C++ Ainvoke Interface
Steve Karmesin
$Date: 2000/04/17 21:29:18 $
$Revision: 1.1 $
The interfaces defined in cheetah
core and cheetah
polymorphism deal only with moving undifferentiated buffers
of bytes across the wire. In C++ with templates we can
automatically pack and unpack a set of arguments. The goal of
this interface is to be able say something like:
ainvoke(remote_context,handler_tag,arg1,arg2,arg3)
and have the arguments get packed into a buffer, sent across the
wire, unpacked on the other side into objects of the correct
types, and the handler on the other side called using those
arguments. A couple of packages are required in order to do
this:
-
Serialize/Deserialize. Because many kinds of objects
have too much structure to just be copied with bcopy into a
buffer, something must be done to copy them into a buffer in
such a way that it can be deserialized later.
-
Type safe handler registration.

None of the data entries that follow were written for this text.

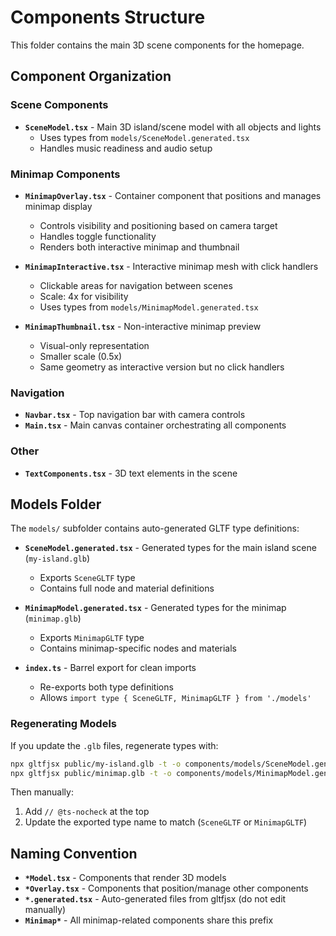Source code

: # Components Structure

This folder contains the main 3D scene components for the homepage.

## Component Organization

### Scene Components
- **`SceneModel.tsx`** - Main 3D island/scene model with all objects and lights
  - Uses types from `models/SceneModel.generated.tsx`
  - Handles music readiness and audio setup

### Minimap Components
- **`MinimapOverlay.tsx`** - Container component that positions and manages minimap display
  - Controls visibility and positioning based on camera target
  - Handles toggle functionality
  - Renders both interactive minimap and thumbnail
  
- **`MinimapInteractive.tsx`** - Interactive minimap mesh with click handlers
  - Clickable areas for navigation between scenes
  - Scale: 4x for visibility
  - Uses types from `models/MinimapModel.generated.tsx`
  
- **`MinimapThumbnail.tsx`** - Non-interactive minimap preview
  - Visual-only representation
  - Smaller scale (0.5x)
  - Same geometry as interactive version but no click handlers

### Navigation
- **`Navbar.tsx`** - Top navigation bar with camera controls
- **`Main.tsx`** - Main canvas container orchestrating all components

### Other
- **`TextComponents.tsx`** - 3D text elements in the scene

## Models Folder

The `models/` subfolder contains auto-generated GLTF type definitions:

- **`SceneModel.generated.tsx`** - Generated types for the main island scene (`my-island.glb`)
  - Exports `SceneGLTF` type
  - Contains full node and material definitions
  
- **`MinimapModel.generated.tsx`** - Generated types for the minimap (`minimap.glb`)
  - Exports `MinimapGLTF` type
  - Contains minimap-specific nodes and materials
  
- **`index.ts`** - Barrel export for clean imports
  - Re-exports both type definitions
  - Allows `import type { SceneGLTF, MinimapGLTF } from './models'`

### Regenerating Models

If you update the `.glb` files, regenerate types with:

```bash
npx gltfjsx public/my-island.glb -t -o components/models/SceneModel.generated.tsx
npx gltfjsx public/minimap.glb -t -o components/models/MinimapModel.generated.tsx
```

Then manually:
1. Add `// @ts-nocheck` at the top
2. Update the exported type name to match (`SceneGLTF` or `MinimapGLTF`)

## Naming Convention

- **`*Model.tsx`** - Components that render 3D models
- **`*Overlay.tsx`** - Components that position/manage other components
- **`*.generated.tsx`** - Auto-generated files from gltfjsx (do not edit manually)
- **`Minimap*`** - All minimap-related components share this prefix
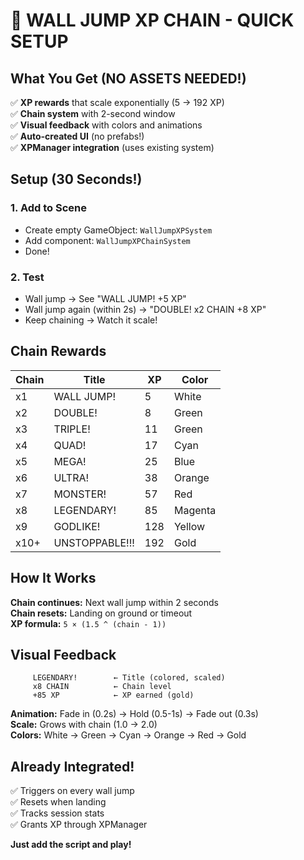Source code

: # 🎯 WALL JUMP XP CHAIN - QUICK SETUP

## What You Get (NO ASSETS NEEDED!)

✅ **XP rewards** that scale exponentially (5 → 192 XP)  
✅ **Chain system** with 2-second window  
✅ **Visual feedback** with colors and animations  
✅ **Auto-created UI** (no prefabs!)  
✅ **XPManager integration** (uses existing system)  

## Setup (30 Seconds!)

### 1. Add to Scene
- Create empty GameObject: `WallJumpXPSystem`
- Add component: `WallJumpXPChainSystem`
- Done!

### 2. Test
- Wall jump → See "WALL JUMP! +5 XP"
- Wall jump again (within 2s) → "DOUBLE! x2 CHAIN +8 XP"
- Keep chaining → Watch it scale!

## Chain Rewards

| Chain | Title | XP | Color |
|-------|-------|-----|-------|
| x1 | WALL JUMP! | 5 | White |
| x2 | DOUBLE! | 8 | Green |
| x3 | TRIPLE! | 11 | Green |
| x4 | QUAD! | 17 | Cyan |
| x5 | MEGA! | 25 | Blue |
| x6 | ULTRA! | 38 | Orange |
| x7 | MONSTER! | 57 | Red |
| x8 | LEGENDARY! | 85 | Magenta |
| x9 | GODLIKE! | 128 | Yellow |
| x10+ | UNSTOPPABLE!!! | 192 | Gold |

## How It Works

**Chain continues:** Next wall jump within 2 seconds  
**Chain resets:** Landing on ground or timeout  
**XP formula:** `5 × (1.5 ^ (chain - 1))`  

## Visual Feedback

```
     LEGENDARY!        ← Title (colored, scaled)
     x8 CHAIN          ← Chain level
     +85 XP            ← XP earned (gold)
```

**Animation:** Fade in (0.2s) → Hold (0.5-1s) → Fade out (0.3s)  
**Scale:** Grows with chain (1.0 → 2.0)  
**Colors:** White → Green → Cyan → Orange → Red → Gold  

## Already Integrated!

✅ Triggers on every wall jump  
✅ Resets when landing  
✅ Tracks session stats  
✅ Grants XP through XPManager  

**Just add the script and play!**
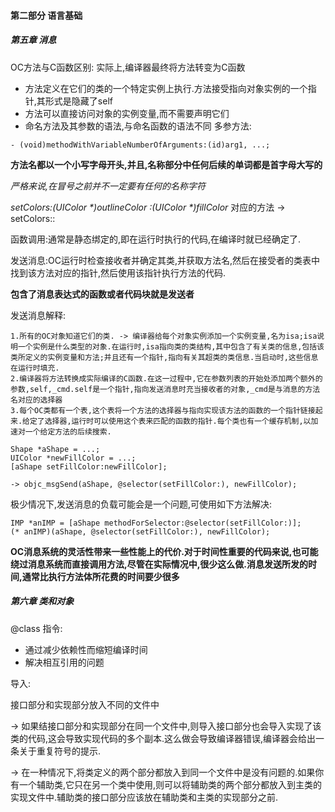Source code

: #### 第二部分 语言基础
##### 第五章 消息
OC方法与C函数区别: 实际上,编译器最终将方法转变为C函数

- 方法定义在它们的类的一个特定实例上执行.方法接受指向对象实例的一个指针,其形式是隐藏了self
- 方法可以直接访问对象的实例变量,而不需要声明它们
- 命名方法及其参数的语法,与命名函数的语法不同
多参方法:

```
- (void)methodWithVariableNumberOfArguments:(id)arg1, ...;
```
**方法名都以一个小写字母开头,并且,名称部分中任何后续的单词都是首字母大写的**

*严格来说,在冒号之前并不一定要有任何的名称字符*

*setColors:(UIColor \*)outlineColor :(UIColor \*)fillColor* 对应的方法 -> setColors::

函数调用:通常是静态绑定的,即在运行时执行的代码,在编译时就已经确定了.

发送消息:OC运行时检查接收者并确定其类,并获取方法名,然后在接受者的类表中找到该方法对应的指针,然后使用该指针执行方法的代码.

**包含了消息表达式的函数或者代码块就是发送者**

发送消息解释:

```
1.所有的OC对象知道它们的类. -> 编译器给每个对象实例添加一个实例变量,名为isa;isa说明一个实例是什么类型的对象.在运行时,isa指向类的类结构,其中包含了有关类的信息,包括该类所定义的实例变量和方法;并且还有一个指针,指向有关其超类的类信息.当启动时,这些信息在运行时填充.
2.编译器将方法转换成实际编译的C函数.在这一过程中,它在参数列表的开始处添加两个额外的参数,self,_cmd.self是一个指针,指向发送消息时充当接收者的对象,_cmd是与消息的方法名对应的选择器
3.每个OC类都有一个表,这个表将一个方法的选择器与指向实现该方法的函数的一个指针链接起来.给定了选择器,运行时可以使用这个表来匹配的函数的指针.每个类也有一个缓存机制,以加速对一个给定方法的后续搜索.

```

```
Shape *aShape = ...;
UIColor *newFillColor = ...;
[aShape setFillColor:newFillColor];

-> objc_msgSend(aShape, @selector(setFillColor:), newFillColor);
```
极少情况下,发送消息的负载可能会是一个问题,可使用如下方法解决:

```
IMP *anIMP = [aShape methodForSelector:@selector(setFillColor:)];
(* anIMP)(aShape, @selector(setFillColor:), newFillColor);
```

**OC消息系统的灵活性带来一些性能上的代价.对于时间性重要的代码来说,也可能绕过消息系统而直接调用方法,尽管在实际情况中,很少这么做.消息发送所发的时间,通常比执行方法体所花费的时间要少很多**

##### 第六章 类和对象
@class 指令:

- 通过减少依赖性而缩短编译时间
- 解决相互引用的问题

导入:

接口部分和实现部分放入不同的文件中

-> 如果结接口部分和实现部分在同一个文件中,则导入接口部分也会导入实现了该类的代码,这会导致实现代码的多个副本.这么做会导致编译器错误,编译器会给出一条关于重复符号的提示. 

-> 在一种情况下,将类定义的两个部分都放入到同一个文件中是没有问题的.如果你有一个辅助类,它只在另一个类中使用,则可以将辅助类的两个部分都放入到主类的实现文件中.辅助类的接口部分应该放在辅助类和主类的实现部分之前.





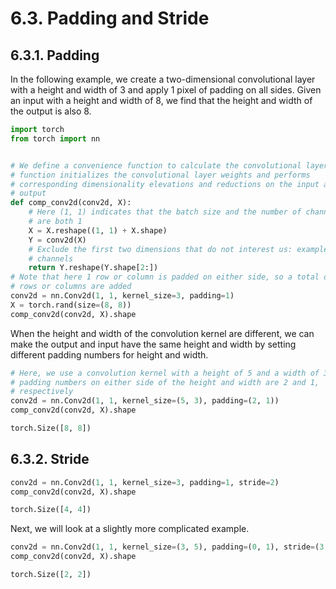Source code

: # 6.3. Padding and Stride

## 6.3.1. Padding

In the following example, we create a two-dimensional convolutional layer with a height and width of 3 and apply 1 pixel of padding on all sides. Given an input with a height and width of 8, we find that the height and width of the output is also 8.

```python
import torch
from torch import nn


# We define a convenience function to calculate the convolutional layer. This
# function initializes the convolutional layer weights and performs
# corresponding dimensionality elevations and reductions on the input and
# output
def comp_conv2d(conv2d, X):
    # Here (1, 1) indicates that the batch size and the number of channels
    # are both 1
    X = X.reshape((1, 1) + X.shape)
    Y = conv2d(X)
    # Exclude the first two dimensions that do not interest us: examples and
    # channels
    return Y.reshape(Y.shape[2:])
# Note that here 1 row or column is padded on either side, so a total of 2
# rows or columns are added
conv2d = nn.Conv2d(1, 1, kernel_size=3, padding=1)
X = torch.rand(size=(8, 8))
comp_conv2d(conv2d, X).shape
```

When the height and width of the convolution kernel are different, we can make the output and input have the same height and width by setting different padding numbers for height and width.

```python
# Here, we use a convolution kernel with a height of 5 and a width of 3. The
# padding numbers on either side of the height and width are 2 and 1,
# respectively
conv2d = nn.Conv2d(1, 1, kernel_size=(5, 3), padding=(2, 1))
comp_conv2d(conv2d, X).shape
```
```python
torch.Size([8, 8])
```

## 6.3.2. Stride

```python
conv2d = nn.Conv2d(1, 1, kernel_size=3, padding=1, stride=2)
comp_conv2d(conv2d, X).shape
```

```python
torch.Size([4, 4])
```

Next, we will look at a slightly more complicated example.

```python
conv2d = nn.Conv2d(1, 1, kernel_size=(3, 5), padding=(0, 1), stride=(3, 4))
comp_conv2d(conv2d, X).shape
```

```python
torch.Size([2, 2])
```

When bits come off the
wire with an instruction to call a certain handler, that
handler must be recorded locally with the types encoded in
such a way that the objects can be built from the buffer and
passed to the function in as type-safe a way as possible.
-
Interaction with different controllers. Because there
are many possible controllers available, the user must be able
to do an ainvoke through a given controller, and the pack and
unpack must be able to pack and unpack in a way that works
efficiently with that controller.
These should be as orthogonal as possible.